In [1]:
import keras
from keras.layers import Dense, Dropout
from keras.models import Sequential
from keras.datasets import mnist
from keras.utils.np_utils import to_categorical
import numpy as np

(x_set, y_set), (x_test, y_test) = mnist.load_data()
x_set = x_set/255

  from ._conv import register_converters as _register_converters
Using TensorFlow backend.


# Introduction

Given we will not be having class next week and I cannot reasonably expect you to do work for which we will not have lectured; this weeks sprint will be broken up into two smaller pieces as was lossely voted on in class, with this being part 1.

For this sprint you will be doing a process called K-Fold Cross Validation.

### Instructions

In class you were briefly introduced to Keras, which is a high level machine learning library that can be used to create everything from an introductory model such as what you will be building to very complex models used in industry every day to handle everything from chat bots to object detection and more.

### Section 1

In the last sprint you did some exploration that helped you understand the dataset and what was in it, this time you are going to prepare it for training. 

Professor Memon had talked about in his lecture taking your data and properly holding back some of it so that later you could use it to validate if your model was working or not.

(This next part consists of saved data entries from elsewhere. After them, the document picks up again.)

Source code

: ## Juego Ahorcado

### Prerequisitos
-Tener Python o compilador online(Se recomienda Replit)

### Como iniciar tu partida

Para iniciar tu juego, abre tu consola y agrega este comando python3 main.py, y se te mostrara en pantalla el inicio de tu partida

For this section you will be responsible for implementing in python an algorithm called K-Fold

This will be worth **40** points of the sprint


### Section 2

With K = 5 for the number of folds you will do the below:

Now that you have properly segmented your data you will have to train K-1 models and validate them. The code for the model has already been implemented, you do not need to worry about that.

The general procedure is:
    1. Split your dataset into K even sets of data using the k-fold algorithm.
    2. Train a model on set K=0
    3. Validate the model on set K=1
    4. Repeat for K+1 and K+2
    
**Note:** Training the models will take some time depending on your computer, each model will be saved so after you are sure this part is working you should only have to do it once. If you mess something up you can delete the model files and start again.
    
This will be worth **40** points of the sprint

### Section 3
Provide a few sentences about common pitfalls of k-fold-cross validation and training models with it.

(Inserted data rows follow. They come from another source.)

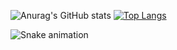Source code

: 
![Anurag's GitHub stats](https://github-readme-stats.vercel.app/api?username=Marcos-Auguusto&show_icons=true&theme=react)
[![Top Langs](https://github-readme-stats.vercel.app/api/top-langs/?username=Marcos-Auguusto&hide_progress=true&theme=react)](https://github.com/anuraghazra/github-readme-stats)
<html>
<head>
<link rel="stylesheet" href="https://cdn.jsdelivr.net/gh/devicons/devicon@v2.15.1/devicon.min.css">
</head>
<body>
<i class="devicon-css3-plain-wordmark"></i>
</body>   
</html>
 
![Snake animation](https://github.com/Marcos-Auguusto/Marcos-Auguusto/blob/output/github-contribution-grid-snake.svg)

This will be worth **20** points of the sprint

### Extra credit

There are very many other validation methods for constructing machine learning models. Find one and implement it.
This is worth **20** extra credit points for the sprint.


#### Note:
Before you begin, you can use the same virtual environments you created last week, but you must pip install h5py into them. h5py is a file format library that will be used to save the trained models. 



In [69]:
def k_fold_split(x_set, y_set, folds=1):
    '''
    Inputs: The x_set data from mnist, the y_set labels from mnist
    Expected Output: The shuffled and K split datasets
    '''
    print("within k fold split function")
    np.random.seed(1)
    fold_size = int(len(x_set) / folds)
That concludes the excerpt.